Your assignment:
Go through the lines below. Copy those with "CSLReferences".

Study material:
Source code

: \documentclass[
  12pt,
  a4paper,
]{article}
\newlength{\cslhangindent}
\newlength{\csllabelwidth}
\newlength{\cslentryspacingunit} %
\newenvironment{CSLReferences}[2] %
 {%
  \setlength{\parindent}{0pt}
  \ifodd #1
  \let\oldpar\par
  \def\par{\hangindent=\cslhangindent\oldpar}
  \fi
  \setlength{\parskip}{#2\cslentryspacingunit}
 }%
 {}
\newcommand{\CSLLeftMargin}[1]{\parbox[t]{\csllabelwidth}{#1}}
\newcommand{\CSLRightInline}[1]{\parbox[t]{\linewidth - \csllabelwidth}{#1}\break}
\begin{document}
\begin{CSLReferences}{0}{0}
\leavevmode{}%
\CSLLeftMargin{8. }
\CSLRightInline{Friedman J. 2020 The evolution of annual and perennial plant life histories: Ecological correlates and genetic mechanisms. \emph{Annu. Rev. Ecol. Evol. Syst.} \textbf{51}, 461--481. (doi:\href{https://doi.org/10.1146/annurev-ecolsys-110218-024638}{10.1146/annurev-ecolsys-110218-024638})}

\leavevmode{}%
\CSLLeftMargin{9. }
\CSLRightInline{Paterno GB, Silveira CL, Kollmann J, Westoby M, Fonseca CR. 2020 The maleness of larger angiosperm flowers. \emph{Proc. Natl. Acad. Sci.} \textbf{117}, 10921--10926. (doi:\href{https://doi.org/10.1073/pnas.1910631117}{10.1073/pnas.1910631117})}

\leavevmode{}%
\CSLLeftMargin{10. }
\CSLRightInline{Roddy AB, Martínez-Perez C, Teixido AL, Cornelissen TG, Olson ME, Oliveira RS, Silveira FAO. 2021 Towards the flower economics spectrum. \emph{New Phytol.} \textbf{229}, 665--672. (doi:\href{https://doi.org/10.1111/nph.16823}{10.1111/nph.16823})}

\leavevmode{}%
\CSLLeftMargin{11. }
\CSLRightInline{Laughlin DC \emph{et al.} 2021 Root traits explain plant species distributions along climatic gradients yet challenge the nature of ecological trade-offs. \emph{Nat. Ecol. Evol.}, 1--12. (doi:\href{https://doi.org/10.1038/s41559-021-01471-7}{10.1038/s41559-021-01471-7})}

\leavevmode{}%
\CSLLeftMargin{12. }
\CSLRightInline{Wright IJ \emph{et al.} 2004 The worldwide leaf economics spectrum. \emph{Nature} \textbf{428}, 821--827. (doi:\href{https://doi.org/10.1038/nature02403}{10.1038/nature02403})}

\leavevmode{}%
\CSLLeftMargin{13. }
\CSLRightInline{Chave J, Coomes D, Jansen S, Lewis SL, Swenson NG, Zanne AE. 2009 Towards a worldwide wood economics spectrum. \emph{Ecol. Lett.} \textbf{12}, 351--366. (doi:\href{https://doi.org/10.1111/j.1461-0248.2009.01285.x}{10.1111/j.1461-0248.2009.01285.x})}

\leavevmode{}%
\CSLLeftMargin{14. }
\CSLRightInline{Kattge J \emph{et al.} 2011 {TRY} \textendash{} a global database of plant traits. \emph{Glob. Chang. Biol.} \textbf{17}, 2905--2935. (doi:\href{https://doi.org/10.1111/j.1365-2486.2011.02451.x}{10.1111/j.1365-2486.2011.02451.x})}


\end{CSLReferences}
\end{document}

Task response:
\newenvironment{CSLReferences}[2] %
\begin{CSLReferences}{0}{0}
\end{CSLReferences}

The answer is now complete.